**** Provided entries

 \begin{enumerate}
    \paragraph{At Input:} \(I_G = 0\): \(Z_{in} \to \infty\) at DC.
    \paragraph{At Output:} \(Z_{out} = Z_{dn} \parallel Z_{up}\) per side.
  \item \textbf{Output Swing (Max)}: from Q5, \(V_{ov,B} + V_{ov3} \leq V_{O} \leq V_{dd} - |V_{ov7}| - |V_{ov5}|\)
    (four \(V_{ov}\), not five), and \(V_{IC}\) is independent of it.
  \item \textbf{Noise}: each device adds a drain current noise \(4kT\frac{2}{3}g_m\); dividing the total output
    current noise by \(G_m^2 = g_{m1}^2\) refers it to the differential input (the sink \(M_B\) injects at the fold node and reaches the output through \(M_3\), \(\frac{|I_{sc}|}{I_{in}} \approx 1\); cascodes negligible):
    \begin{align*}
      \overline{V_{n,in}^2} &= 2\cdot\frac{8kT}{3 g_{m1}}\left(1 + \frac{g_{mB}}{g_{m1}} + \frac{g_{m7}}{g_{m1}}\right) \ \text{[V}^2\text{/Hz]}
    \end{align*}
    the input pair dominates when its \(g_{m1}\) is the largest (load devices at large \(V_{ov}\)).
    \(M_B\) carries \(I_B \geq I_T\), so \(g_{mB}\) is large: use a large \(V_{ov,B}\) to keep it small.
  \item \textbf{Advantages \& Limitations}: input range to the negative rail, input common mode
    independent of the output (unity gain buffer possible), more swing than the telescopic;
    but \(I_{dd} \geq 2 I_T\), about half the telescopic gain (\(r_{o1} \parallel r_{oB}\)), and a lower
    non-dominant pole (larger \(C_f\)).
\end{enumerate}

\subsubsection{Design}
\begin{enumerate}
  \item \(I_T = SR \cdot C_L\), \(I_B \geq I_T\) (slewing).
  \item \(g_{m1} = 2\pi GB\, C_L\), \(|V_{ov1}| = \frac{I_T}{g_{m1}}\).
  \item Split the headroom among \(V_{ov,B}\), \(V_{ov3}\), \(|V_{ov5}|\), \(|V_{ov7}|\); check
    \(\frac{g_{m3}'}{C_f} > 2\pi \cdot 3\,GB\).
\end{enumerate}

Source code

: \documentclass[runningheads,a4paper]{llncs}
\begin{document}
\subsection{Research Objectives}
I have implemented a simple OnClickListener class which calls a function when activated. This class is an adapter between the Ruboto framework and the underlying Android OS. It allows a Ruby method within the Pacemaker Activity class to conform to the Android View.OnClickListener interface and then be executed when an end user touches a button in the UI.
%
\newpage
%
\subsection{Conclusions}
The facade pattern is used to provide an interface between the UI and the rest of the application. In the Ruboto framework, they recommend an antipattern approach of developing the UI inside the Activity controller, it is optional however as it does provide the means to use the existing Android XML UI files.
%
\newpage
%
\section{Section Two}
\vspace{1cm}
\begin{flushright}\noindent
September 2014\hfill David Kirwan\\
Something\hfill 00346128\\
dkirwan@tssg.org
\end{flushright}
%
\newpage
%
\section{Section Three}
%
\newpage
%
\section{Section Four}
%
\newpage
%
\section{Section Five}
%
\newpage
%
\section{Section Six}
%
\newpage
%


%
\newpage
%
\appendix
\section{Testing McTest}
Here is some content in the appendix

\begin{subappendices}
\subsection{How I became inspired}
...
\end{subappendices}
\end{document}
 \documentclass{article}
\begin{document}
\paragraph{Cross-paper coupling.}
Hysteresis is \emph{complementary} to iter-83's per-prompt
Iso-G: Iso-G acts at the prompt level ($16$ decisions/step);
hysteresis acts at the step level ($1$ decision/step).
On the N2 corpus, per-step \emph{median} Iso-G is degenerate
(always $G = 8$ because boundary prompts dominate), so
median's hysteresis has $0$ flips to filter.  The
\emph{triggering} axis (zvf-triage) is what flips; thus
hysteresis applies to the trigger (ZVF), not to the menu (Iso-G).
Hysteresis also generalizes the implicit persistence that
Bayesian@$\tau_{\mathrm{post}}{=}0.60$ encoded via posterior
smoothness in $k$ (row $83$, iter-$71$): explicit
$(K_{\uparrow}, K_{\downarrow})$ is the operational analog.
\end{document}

********

### Work required
If a line in the records contains the word "median", copy it out.

### Answer section
On the N2 corpus, per-step \emph{median} Iso-G is degenerate
median's hysteresis has $0$ flips to filter.  The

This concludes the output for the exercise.